====== GIVEN RECORDS ======

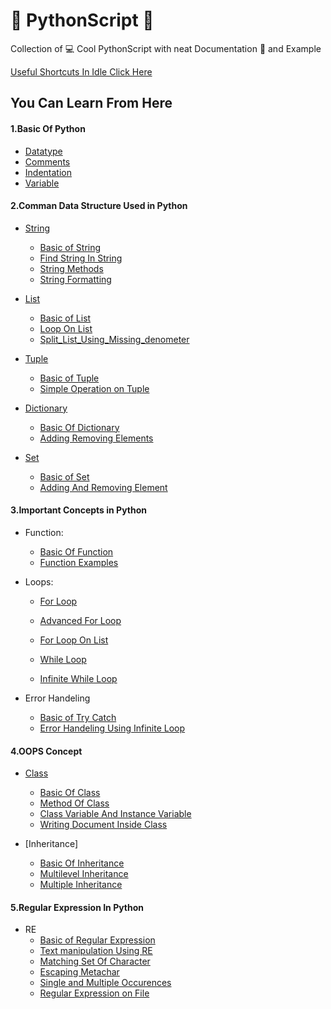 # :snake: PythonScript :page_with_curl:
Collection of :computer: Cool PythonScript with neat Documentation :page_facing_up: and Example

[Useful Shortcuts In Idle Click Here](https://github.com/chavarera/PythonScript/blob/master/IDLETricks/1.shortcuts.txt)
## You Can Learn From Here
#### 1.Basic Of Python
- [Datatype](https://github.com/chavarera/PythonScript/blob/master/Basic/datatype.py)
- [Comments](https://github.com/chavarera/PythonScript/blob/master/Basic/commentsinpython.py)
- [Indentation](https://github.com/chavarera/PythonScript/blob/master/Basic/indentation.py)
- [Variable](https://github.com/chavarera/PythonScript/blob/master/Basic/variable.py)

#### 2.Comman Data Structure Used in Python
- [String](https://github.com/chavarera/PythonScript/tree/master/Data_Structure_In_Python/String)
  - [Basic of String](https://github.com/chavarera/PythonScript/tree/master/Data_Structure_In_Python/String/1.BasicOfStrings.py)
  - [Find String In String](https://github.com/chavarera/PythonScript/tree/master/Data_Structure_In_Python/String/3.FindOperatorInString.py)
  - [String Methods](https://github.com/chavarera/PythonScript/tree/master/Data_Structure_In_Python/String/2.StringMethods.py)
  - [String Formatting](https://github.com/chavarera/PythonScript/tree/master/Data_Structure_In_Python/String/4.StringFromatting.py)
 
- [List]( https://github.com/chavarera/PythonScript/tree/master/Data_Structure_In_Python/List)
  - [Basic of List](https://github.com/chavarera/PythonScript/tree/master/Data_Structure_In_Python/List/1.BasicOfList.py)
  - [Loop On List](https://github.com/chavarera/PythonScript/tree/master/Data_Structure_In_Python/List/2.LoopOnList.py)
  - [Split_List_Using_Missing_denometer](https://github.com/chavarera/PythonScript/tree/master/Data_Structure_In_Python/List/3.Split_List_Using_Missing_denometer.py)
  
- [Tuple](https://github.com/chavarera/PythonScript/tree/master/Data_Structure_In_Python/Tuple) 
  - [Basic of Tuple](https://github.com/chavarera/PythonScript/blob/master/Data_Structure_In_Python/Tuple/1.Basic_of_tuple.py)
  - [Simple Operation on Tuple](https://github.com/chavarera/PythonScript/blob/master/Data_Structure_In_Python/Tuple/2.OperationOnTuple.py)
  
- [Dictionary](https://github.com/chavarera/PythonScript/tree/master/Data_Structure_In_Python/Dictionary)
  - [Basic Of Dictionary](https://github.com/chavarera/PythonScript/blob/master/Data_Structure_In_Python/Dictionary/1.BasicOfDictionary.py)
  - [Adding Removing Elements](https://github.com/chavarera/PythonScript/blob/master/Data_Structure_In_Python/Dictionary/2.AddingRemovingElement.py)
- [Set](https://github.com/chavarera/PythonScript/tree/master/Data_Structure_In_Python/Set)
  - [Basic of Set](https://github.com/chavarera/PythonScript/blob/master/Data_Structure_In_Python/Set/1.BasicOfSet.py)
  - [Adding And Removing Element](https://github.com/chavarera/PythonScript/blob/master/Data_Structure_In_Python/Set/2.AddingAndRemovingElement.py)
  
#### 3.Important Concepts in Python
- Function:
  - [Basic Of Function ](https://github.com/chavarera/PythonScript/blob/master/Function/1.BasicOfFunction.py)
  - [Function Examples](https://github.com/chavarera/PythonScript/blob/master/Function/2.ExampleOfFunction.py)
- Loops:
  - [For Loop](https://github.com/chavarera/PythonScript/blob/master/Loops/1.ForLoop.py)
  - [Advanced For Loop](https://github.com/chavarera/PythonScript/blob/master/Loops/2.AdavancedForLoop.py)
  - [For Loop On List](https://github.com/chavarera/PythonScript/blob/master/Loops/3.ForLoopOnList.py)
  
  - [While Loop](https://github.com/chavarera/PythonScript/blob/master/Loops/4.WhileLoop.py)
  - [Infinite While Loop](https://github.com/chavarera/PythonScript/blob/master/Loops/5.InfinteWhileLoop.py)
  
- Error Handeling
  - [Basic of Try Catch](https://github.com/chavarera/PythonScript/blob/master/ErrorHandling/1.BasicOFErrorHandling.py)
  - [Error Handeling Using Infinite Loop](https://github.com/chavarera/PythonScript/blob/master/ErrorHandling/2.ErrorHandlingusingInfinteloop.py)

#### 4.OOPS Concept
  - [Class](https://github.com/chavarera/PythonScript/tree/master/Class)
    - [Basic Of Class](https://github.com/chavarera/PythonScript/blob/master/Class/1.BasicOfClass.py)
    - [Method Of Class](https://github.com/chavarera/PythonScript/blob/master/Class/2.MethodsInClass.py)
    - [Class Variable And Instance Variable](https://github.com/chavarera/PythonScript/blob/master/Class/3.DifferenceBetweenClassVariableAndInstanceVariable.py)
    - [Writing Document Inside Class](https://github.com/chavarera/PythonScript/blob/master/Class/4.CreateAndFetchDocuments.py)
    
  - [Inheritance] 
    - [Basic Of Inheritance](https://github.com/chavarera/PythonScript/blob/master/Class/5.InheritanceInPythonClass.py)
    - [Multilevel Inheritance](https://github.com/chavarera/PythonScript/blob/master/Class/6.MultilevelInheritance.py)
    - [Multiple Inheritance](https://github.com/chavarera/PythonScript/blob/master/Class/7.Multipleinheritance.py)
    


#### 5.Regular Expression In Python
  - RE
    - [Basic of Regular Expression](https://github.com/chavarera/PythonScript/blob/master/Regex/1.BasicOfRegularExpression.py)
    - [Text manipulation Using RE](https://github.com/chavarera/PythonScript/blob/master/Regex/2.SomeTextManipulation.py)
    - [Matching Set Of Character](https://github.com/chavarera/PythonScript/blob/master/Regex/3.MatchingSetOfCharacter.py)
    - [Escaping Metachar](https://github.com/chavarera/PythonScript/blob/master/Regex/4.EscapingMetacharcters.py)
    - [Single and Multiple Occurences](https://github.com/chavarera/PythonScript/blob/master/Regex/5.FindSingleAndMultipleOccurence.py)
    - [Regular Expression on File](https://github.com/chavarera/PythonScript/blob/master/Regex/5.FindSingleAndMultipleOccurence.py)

======
====== GIVEN RECORDS ======

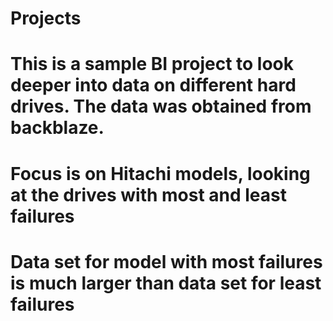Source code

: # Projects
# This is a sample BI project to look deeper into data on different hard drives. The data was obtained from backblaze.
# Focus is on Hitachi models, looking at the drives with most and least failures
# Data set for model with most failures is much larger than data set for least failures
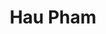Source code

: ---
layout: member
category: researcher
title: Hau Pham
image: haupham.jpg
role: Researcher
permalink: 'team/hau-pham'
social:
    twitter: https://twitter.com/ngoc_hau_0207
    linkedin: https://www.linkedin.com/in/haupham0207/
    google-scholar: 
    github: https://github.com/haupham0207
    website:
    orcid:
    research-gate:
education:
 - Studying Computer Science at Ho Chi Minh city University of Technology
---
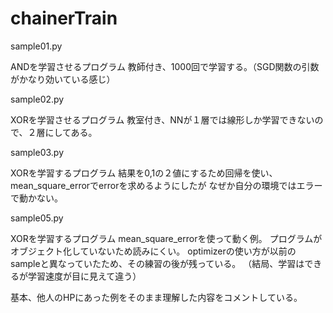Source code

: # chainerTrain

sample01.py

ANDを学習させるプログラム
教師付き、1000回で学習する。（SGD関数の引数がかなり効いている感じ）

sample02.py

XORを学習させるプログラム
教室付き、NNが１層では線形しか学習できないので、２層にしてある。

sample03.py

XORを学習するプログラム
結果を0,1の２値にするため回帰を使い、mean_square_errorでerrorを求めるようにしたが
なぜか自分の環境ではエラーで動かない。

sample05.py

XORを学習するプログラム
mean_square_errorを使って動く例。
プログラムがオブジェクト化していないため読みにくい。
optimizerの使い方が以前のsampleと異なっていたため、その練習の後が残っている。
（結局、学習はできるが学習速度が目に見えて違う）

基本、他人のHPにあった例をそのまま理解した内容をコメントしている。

======
====== GIVEN RECORDS ======

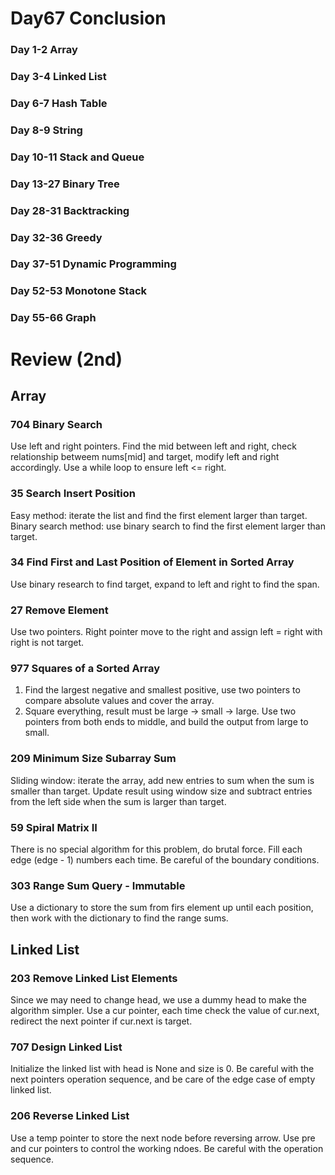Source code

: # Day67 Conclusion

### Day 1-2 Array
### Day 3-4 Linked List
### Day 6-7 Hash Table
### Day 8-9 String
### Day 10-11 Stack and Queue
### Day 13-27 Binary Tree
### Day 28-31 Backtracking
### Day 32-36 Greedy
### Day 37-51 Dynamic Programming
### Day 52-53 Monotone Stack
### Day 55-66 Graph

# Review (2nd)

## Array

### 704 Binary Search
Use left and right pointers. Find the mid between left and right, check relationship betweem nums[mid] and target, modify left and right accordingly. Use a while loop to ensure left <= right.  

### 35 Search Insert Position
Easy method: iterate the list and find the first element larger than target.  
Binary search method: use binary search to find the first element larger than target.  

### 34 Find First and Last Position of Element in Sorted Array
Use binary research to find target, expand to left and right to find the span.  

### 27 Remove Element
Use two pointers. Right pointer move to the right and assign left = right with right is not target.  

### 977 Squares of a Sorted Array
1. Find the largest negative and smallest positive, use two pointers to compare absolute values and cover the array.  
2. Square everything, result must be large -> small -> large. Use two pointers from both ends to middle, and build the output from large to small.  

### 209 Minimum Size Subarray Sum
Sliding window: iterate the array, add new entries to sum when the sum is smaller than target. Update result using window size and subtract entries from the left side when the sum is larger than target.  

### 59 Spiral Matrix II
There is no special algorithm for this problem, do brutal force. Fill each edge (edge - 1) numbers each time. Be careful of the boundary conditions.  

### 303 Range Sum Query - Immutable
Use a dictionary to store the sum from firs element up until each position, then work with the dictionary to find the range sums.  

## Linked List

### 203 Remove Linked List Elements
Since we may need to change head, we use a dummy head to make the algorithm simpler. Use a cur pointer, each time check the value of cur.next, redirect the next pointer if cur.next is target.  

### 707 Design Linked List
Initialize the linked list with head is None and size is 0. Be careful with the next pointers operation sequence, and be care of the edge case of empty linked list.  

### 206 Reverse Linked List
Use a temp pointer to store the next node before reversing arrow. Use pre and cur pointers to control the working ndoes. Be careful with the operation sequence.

======

In the entries above, locate every line with the word "larger" and copy it.

--- WRITTEN SOLUTION ---
# Data set for model with most failures is much larger than data set for least failures
Easy method: iterate the list and find the first element larger than target.  
Binary search method: use binary search to find the first element larger than target.  
Sliding window: iterate the array, add new entries to sum when the sum is smaller than target. Update result using window size and subtract entries from the left side when the sum is larger than target.  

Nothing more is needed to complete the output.